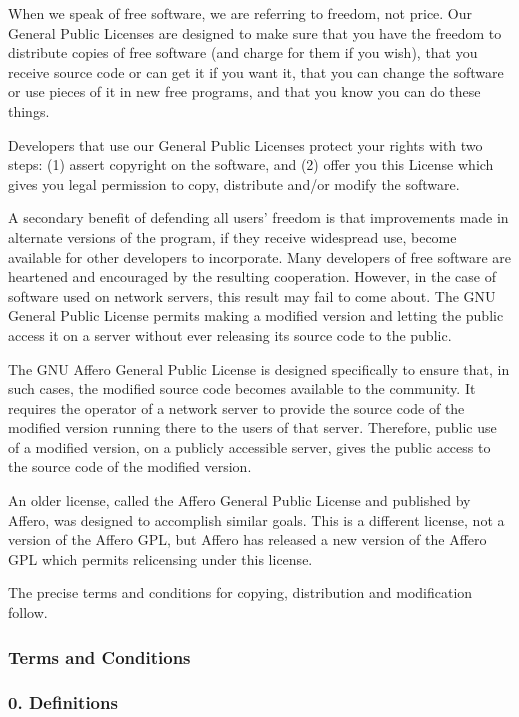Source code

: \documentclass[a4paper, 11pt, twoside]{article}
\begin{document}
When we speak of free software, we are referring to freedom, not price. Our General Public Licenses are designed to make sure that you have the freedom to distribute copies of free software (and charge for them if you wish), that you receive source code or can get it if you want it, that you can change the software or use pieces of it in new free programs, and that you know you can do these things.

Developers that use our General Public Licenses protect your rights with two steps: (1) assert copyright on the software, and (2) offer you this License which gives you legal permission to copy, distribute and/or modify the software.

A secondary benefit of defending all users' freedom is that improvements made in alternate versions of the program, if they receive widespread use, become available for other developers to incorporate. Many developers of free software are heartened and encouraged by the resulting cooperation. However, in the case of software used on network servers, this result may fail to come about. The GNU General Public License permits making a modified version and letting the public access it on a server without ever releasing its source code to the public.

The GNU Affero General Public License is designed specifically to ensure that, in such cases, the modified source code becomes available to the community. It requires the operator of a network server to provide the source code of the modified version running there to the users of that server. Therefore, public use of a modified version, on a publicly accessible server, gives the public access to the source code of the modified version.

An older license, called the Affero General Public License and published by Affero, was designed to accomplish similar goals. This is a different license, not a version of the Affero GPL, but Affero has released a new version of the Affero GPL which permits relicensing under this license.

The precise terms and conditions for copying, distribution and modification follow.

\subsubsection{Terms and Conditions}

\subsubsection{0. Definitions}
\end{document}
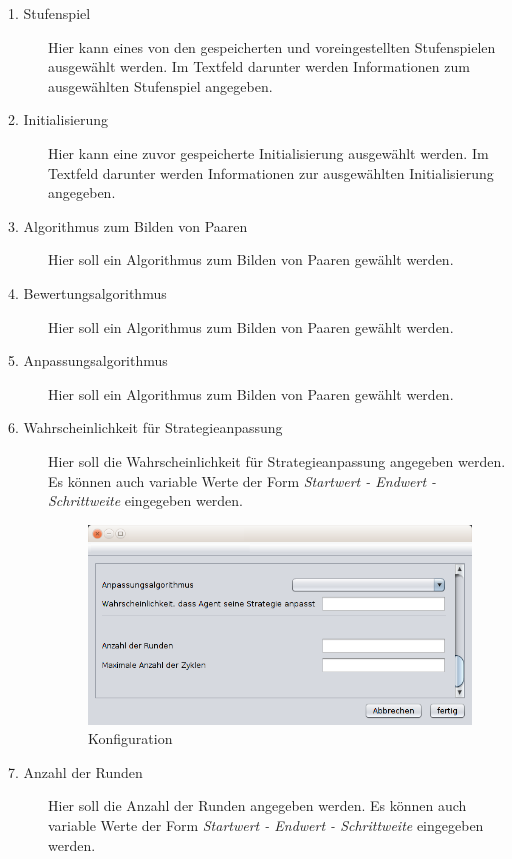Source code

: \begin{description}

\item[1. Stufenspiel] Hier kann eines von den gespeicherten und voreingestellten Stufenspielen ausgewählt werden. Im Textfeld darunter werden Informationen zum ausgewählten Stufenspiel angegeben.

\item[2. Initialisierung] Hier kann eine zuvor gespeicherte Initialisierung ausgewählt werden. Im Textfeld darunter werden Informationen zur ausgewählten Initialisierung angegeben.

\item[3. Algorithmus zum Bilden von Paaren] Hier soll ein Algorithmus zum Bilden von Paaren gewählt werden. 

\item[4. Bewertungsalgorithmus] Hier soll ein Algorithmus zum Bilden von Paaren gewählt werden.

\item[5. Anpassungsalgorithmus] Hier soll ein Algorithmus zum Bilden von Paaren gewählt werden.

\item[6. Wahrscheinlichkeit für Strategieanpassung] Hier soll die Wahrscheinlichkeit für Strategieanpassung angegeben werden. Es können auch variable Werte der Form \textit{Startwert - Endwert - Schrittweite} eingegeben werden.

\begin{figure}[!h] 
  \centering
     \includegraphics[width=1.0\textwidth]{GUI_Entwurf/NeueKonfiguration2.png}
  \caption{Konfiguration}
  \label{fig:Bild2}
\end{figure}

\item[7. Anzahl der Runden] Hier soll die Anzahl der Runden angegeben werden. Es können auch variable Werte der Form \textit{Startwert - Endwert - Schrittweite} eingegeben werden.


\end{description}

→ **TRY IT**: Return the whole listing exactly, minus its pictures.

→ **ANSWER BELOW**:
Source code

: \documentclass[a4paper, 11pt, twoside]{article}
\begin{document}
When we speak of free software, we are referring to freedom, not price. Our General Public Licenses are designed to make sure that you have the freedom to distribute copies of free software (and charge for them if you wish), that you receive source code or can get it if you want it, that you can change the software or use pieces of it in new free programs, and that you know you can do these things.

Developers that use our General Public Licenses protect your rights with two steps: (1) assert copyright on the software, and (2) offer you this License which gives you legal permission to copy, distribute and/or modify the software.

A secondary benefit of defending all users' freedom is that improvements made in alternate versions of the program, if they receive widespread use, become available for other developers to incorporate. Many developers of free software are heartened and encouraged by the resulting cooperation. However, in the case of software used on network servers, this result may fail to come about. The GNU General Public License permits making a modified version and letting the public access it on a server without ever releasing its source code to the public.

The GNU Affero General Public License is designed specifically to ensure that, in such cases, the modified source code becomes available to the community. It requires the operator of a network server to provide the source code of the modified version running there to the users of that server. Therefore, public use of a modified version, on a publicly accessible server, gives the public access to the source code of the modified version.

An older license, called the Affero General Public License and published by Affero, was designed to accomplish similar goals. This is a different license, not a version of the Affero GPL, but Affero has released a new version of the Affero GPL which permits relicensing under this license.

The precise terms and conditions for copying, distribution and modification follow.

\subsubsection{Terms and Conditions}

\subsubsection{0. Definitions}
\end{document}
Source code

: \begin{description}

\item[1. Stufenspiel] Hier kann eines von den gespeicherten und voreingestellten Stufenspielen ausgewählt werden. Im Textfeld darunter werden Informationen zum ausgewählten Stufenspiel angegeben.

\item[2. Initialisierung] Hier kann eine zuvor gespeicherte Initialisierung ausgewählt werden. Im Textfeld darunter werden Informationen zur ausgewählten Initialisierung angegeben.

\item[3. Algorithmus zum Bilden von Paaren] Hier soll ein Algorithmus zum Bilden von Paaren gewählt werden. 

\item[4. Bewertungsalgorithmus] Hier soll ein Algorithmus zum Bilden von Paaren gewählt werden.

\item[5. Anpassungsalgorithmus] Hier soll ein Algorithmus zum Bilden von Paaren gewählt werden.

\item[6. Wahrscheinlichkeit für Strategieanpassung] Hier soll die Wahrscheinlichkeit für Strategieanpassung angegeben werden. Es können auch variable Werte der Form \textit{Startwert - Endwert - Schrittweite} eingegeben werden.

\begin{figure}[!h] 
  \centering
     \includegraphics[width=1.0\textwidth]{GUI_Entwurf/NeueKonfiguration2.png}
  \caption{Konfiguration}
  \label{fig:Bild2}
\end{figure}

\item[7. Anzahl der Runden] Hier soll die Anzahl der Runden angegeben werden. Es können auch variable Werte der Form \textit{Startwert - Endwert - Schrittweite} eingegeben werden.


\end{description}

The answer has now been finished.